Les composés avec auto sont soudés (automobile) quand il n’y a pas de risque de confusion (auto-induction). Il y a parfois des différences dans les cas où il y a un simple hiatus :

Questions & débats (février 2000)

Laurent Carbonnet (17-2-2000). — Y a-t-il une règle du trait d’union, quand faut-il (ou non ) en mettre ? Notamment pour ces mots composés avec le préfixe auto qui sont souvent utilisés « techniquement » (en sociologie par exemple) comme auto-contrôle ou auto-surveillance.

Dans le dictionnaire (Larousse du XXe siècle, 1928), les mots avec le préfixe auto sont orthographiés avec ou sans trait d’union sans que j’en saisisse la raison. Ma petite grammaire ne m’a pas fait avancer : à trait d’union (qui sert à réunir plusieurs mots en un seul), il est dit, pour chaque exemple, que la tolérance (arrêté ministériel du 28 février 1901, il est devenu facultatif) est applicable.

Luc Bentz (20-2-2000). — L’arrêté Leygues de 1901 avait été abrogé par l’arrêté Haby de 1976. Mais il ne s’agissait que de tolérances aux examens et concours (autrement dit de « fautes » non sanctionnables dans la notation, mais pas d’alternatives au « bon usage »).

Certaines langues comme l’allemand ou l’anglais (souvent) procèdent par agglutination : les mots sont « collés » les uns aux autres, sans séparateur. En français, on a pu fabriquer des mots en utilisant le trait d’union. On a tendance, aujourd’hui, soit à créer des formes agglutinées (ce qui est recommandé, car cela simplifie grandement les problèmes ultérieurs d’accord), soit à laisser des blancs.
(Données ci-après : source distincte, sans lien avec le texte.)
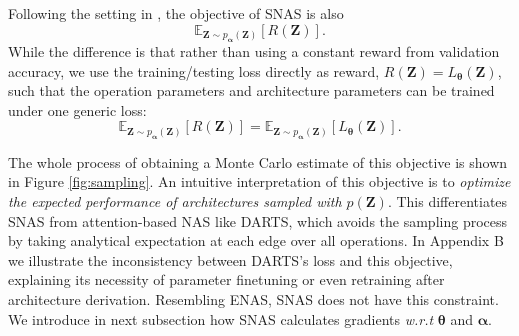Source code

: \documentclass{article} \usepackage{iclr2019_conference,times}
\begin{document}
Following the setting in \citet{zoph2016neural}, the objective of SNAS is also
\begin{equation}
\mathbb{E}_{\bm{Z}\sim p_{\bm{\alpha}}(\bm{Z})}[R(\bm{Z})]. 
\end{equation}
While the difference is that rather than using a constant reward from validation accuracy, we use the training/testing loss directly as reward, $R(\bm{Z}) = L_{\bm{\theta}}(\bm{Z})$, such that the operation parameters and architecture parameters can be trained under one generic loss: 
\begin{equation}
\mathbb{E}_{\bm{Z}\sim p_{\bm{\alpha}}(\bm{Z})}[R(\bm{Z})] = \mathbb{E}_{\bm{Z}\sim p_{\bm{\alpha}}(\bm{Z})}[L_{\bm{\theta}}(\bm{Z})].
\label{eq:objective}
\end{equation}

The whole process of obtaining a Monte Carlo estimate of this objective is shown in Figure \ref{fig:sampling}. An intuitive interpretation of this objective is to \textit{optimize the expected performance of architectures sampled with $p(\bm{Z})$}. This differentiates SNAS from attention-based NAS like DARTS, which avoids the sampling process by taking analytical expectation at each edge over all operations. In Appendix B we illustrate the inconsistency between DARTS's loss and this objective, explaining its necessity of parameter finetuning or even retraining after architecture derivation. Resembling ENAS, SNAS does not have this constraint. We introduce in next subsection how SNAS calculates gradients \textit{w.r.t} $\bm{\theta}$ and $\bm{\alpha}$. 
\end{document}

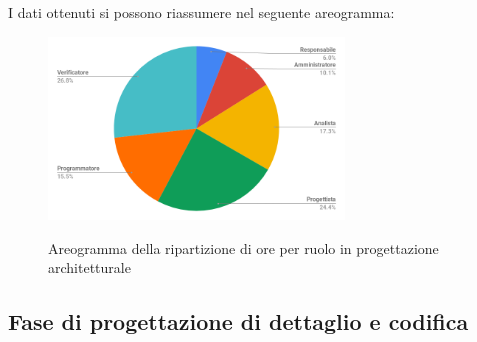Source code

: \pagebreak
I dati ottenuti si possono riassumere nel seguente areogramma:
\begin{figure}[H] 
			\centering 
				\includegraphics[width=0.7\textwidth]{res/images/areogramma_architetturale.png}\\
				\caption{Areogramma della ripartizione di ore per ruolo in progettazione architetturale}
			\label{AreogrammaArchitetturale}
\end{figure}

\subsection{Fase di progettazione di dettaglio e codifica}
La 9e édition du Dictionnaire de l’Académie (1992) laisse soudés les composés avec auto (autoclave, autodéfense,...) SAUF s’il y a hiatus (auto-allumage et non °autoallumage, auto-accusation et non °autoaccusation, auto-intoxication et non °autointoxication).
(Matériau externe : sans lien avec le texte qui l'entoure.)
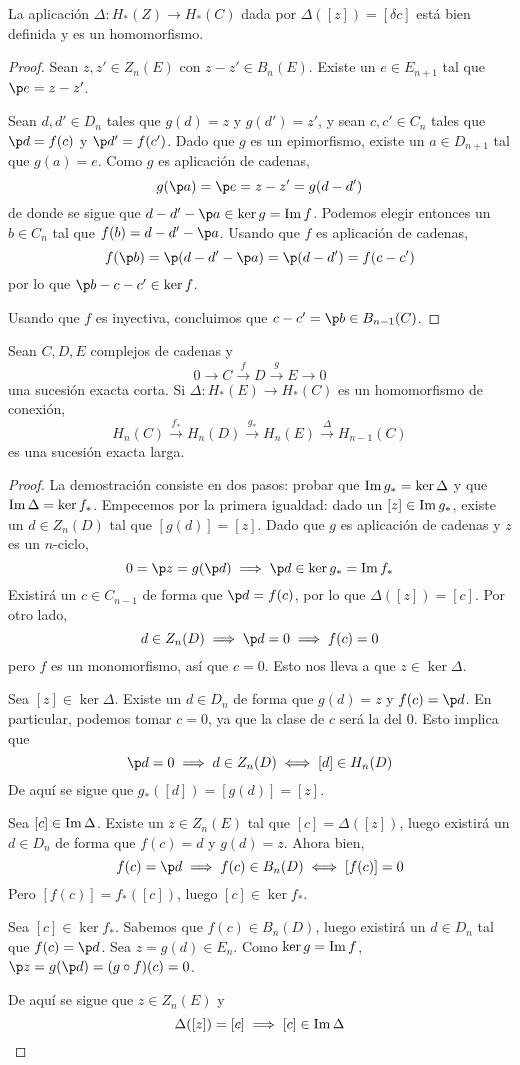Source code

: \begin{proposition}
La aplicación $\Delta\colon H_*(Z) \longrightarrow H_*(C)$ dada por
$\Delta([z])=[\delta c]$ está bien definida y es un homomorfismo.
\end{proposition}

\begin{proof}
Sean $z,z' \in Z_n(E)$ con $z-z' \in B_n(E)$. Existe un $e \in E_{n+1}$ tal que
$\p e=z-z'$.

Sean $d,d' \in D_n$ tales que $g(d)=z$ y $g(d')=z'$, y sean $c,c' \in C_n$ tales
que $\p d=f(c)$ y $\p d'=f(c')$. Dado que $g$ es un epimorfismo, existe un
$a \in D_{n+1}$ tal que $g(a)=e$. Como $g$ es aplicación de cadenas,
\[g(\p a)=\p e=z-z'=g(d-d')\]
de donde se sigue que $d-d'-\p a\in \ker g=\im f$. Podemos elegir entonces un
$b \in C_n$ tal que $f(b)=d-d'-\p a$. Usando que $f$ es aplicación de cadenas,
\[f(\p b)=\p(d-d'-\p a)=\p (d- d')=f(c-c')\]
por lo que $\p b-c-c'\in\ker f$.

Usando que $f$ es inyectiva, concluimos que $c-c'=\p b \in B_{n-1}(C)$.
\end{proof}

\begin{theorem}
Sean $C, D, E$ complejos de cadenas y
\[0 \to C \xrightarrow{ f } D \xrightarrow{ g } E \to 0\]
una sucesión exacta corta. Si $\Delta\colon H_*(E) \to H_*(C)$ es un homomorfismo
de conexión,
\[H_n(C) \xrightarrow{ f_* } H_n(D) \xrightarrow{ g_* } H_n(E)
\xrightarrow{ \Delta } H_{n-1}(C)\] es una sucesión exacta larga.
\end{theorem}

\begin{proof}
	La demostración consiste en dos pasos: probar que $\operatorname{Im} g_*=\ker \Delta$ y que
	$\operatorname{Im} \Delta = \ker f_*$. Empecemos por la primera igualdad: dado un $[z] \in \operatorname{Im}
	g_*$, existe un $d \in Z_n(D)$ tal que $[g(d)]=[z]$. Dado que $g$ es aplicación
	de cadenas y $z$ es un $n$-ciclo,
	\[0=\p z=g(\p d) \implies \p d \in \ker g_*=\im f_*\]
	Existirá un $c \in C_{n-1}$ de forma que $\p d=f(c)$, por lo que $\Delta([z])=
	[c]$. Por otro lado,
	\[d \in Z_n(D) \implies \p d=0 \implies f(c)=0\]
	pero $f$ es un monomorfismo, así que $c=0$. Esto nos lleva a que $z \in
	\ker \Delta$.

	Sea $[z] \in \ker \Delta$. Existe un $d \in D_n$ de forma que $g(d)=z$ y $f(c)=
	\p d$. En particular, podemos tomar $c=0$, ya que la clase de $c$ será la del 0.
	Esto implica que
	\[\p d=0 \implies d \in Z_n(D) \iff [d] \in H_n(D)\]
	De aquí se sigue que $g_*([d])=[g(d)]=[z]$.

	Sea $[c] \in \operatorname{Im} \Delta$. Existe un $z \in Z_n(E)$ tal que $[c]=\Delta([z])$, luego
	existirá un $d \in D_n$ de forma que $f(c)=d$ y $g(d)=z$. Ahora bien,
		\[f(c)= \p d \implies f(c) \in B_n(D) \iff [f(c)]=0\]
	Pero $[f(c)]=f_*([c])$, luego $[c] \in \ker f_*$.

		Sea $[c] \in \ker f_*$.
	Sabemos que $f(c) \in B_n(D)$, luego existirá un $d \in D_n$ tal que $f(c)=\p d$. Sea $z=g(d) \in E_n$.
	Como $\ker g=\operatorname{Im} f$, $\p z=g(\p d)=(g\circ f)(c)=0$.

	De aquí se sigue que $z \in Z_n(E)$ y
	\[\Delta([z])=[c] \implies [c] \in \operatorname{Im} \Delta\]
\end{proof}
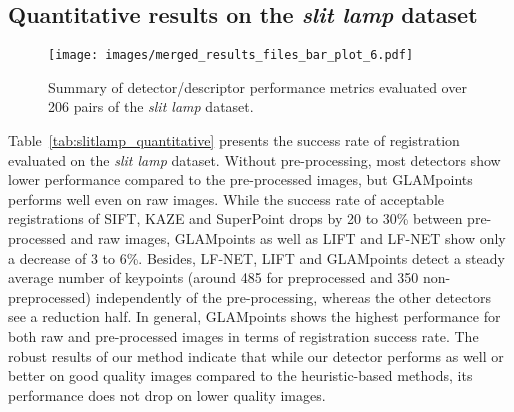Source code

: \subsection{Quantitative results on the \textbf{\textit{slit lamp}} dataset}

\begin{figure*}
    \centering
    \texttt{[image: images/merged\_results\_files\_bar\_plot\_6.pdf]}
    \caption{Summary of detector/descriptor performance metrics evaluated over 206 pairs of the \textit{slit lamp} dataset.}
    \label{results-slitlamp}
\end{figure*}


Table~\ref{tab:slitlamp_quantitative} presents the success rate of registration evaluated on the \textit{slit lamp} dataset. Without pre-processing, most detectors show lower performance compared to the pre-processed images, but GLAMpoints performs well even on raw images. While the success rate of acceptable registrations of \ac{SIFT}, KAZE and SuperPoint drops by 20 to 30\% between pre-processed and raw images, \ac{GLAMpoints} as well as \ac{LIFT} and \ac{LF-NET} show only a decrease of 3 to 6\%. Besides, \ac{LF-NET}, \ac{LIFT} and \ac{GLAMpoints} detect a steady average number of keypoints (around 485 for preprocessed and 350 non-preprocessed) independently of the pre-processing, whereas the other detectors see a reduction half. In general, GLAMpoints shows the highest performance for both raw and pre-processed images in terms of registration success rate. The robust results of our method indicate that while our detector performs as well or better on good quality images compared to the heuristic-based methods, its performance does not drop on lower quality images.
Dans le cas particulier d’auto, on soudera directement les deux termes sauf si la première lettre du deuxième terme de la composition est une voyelle. La création de termes avec auto est relativement récente. Cela peut expliquer la visibilité de la construction (avec trait d’union) dans votre Larousse de 1928... La stabilité de la graphie du français depuis la première édition du Dictionnaire de l’Académie est une... auto-invention.

Stéphane Lamek (22-2-2000). — Au grand dam de l’Académie, le dernier Petit Robert soude les éléments préfixés, même quand la première lettre du deuxième terme de la composition est une voyelle. Le trait d’union était mal venu, expliquent Josette et Alain Rey à la page XVI, puisqu’il ne joignait pas deux mots.

Le préfixe auto ne fait pas exception (autoaccusation, autoadhésif, autoallumage, autoérotique, autoexcitateur, etc.) sauf là où le digramme oi et le trigramme oin pourraient être mal interprétés. On a en effet auto-immunisation, auto-infection, etc., là ou on aurait pu avoir « autoïmmunisation », « autoïnfection », etc., comme on a coïnculpé... Mais c’est un autre débat.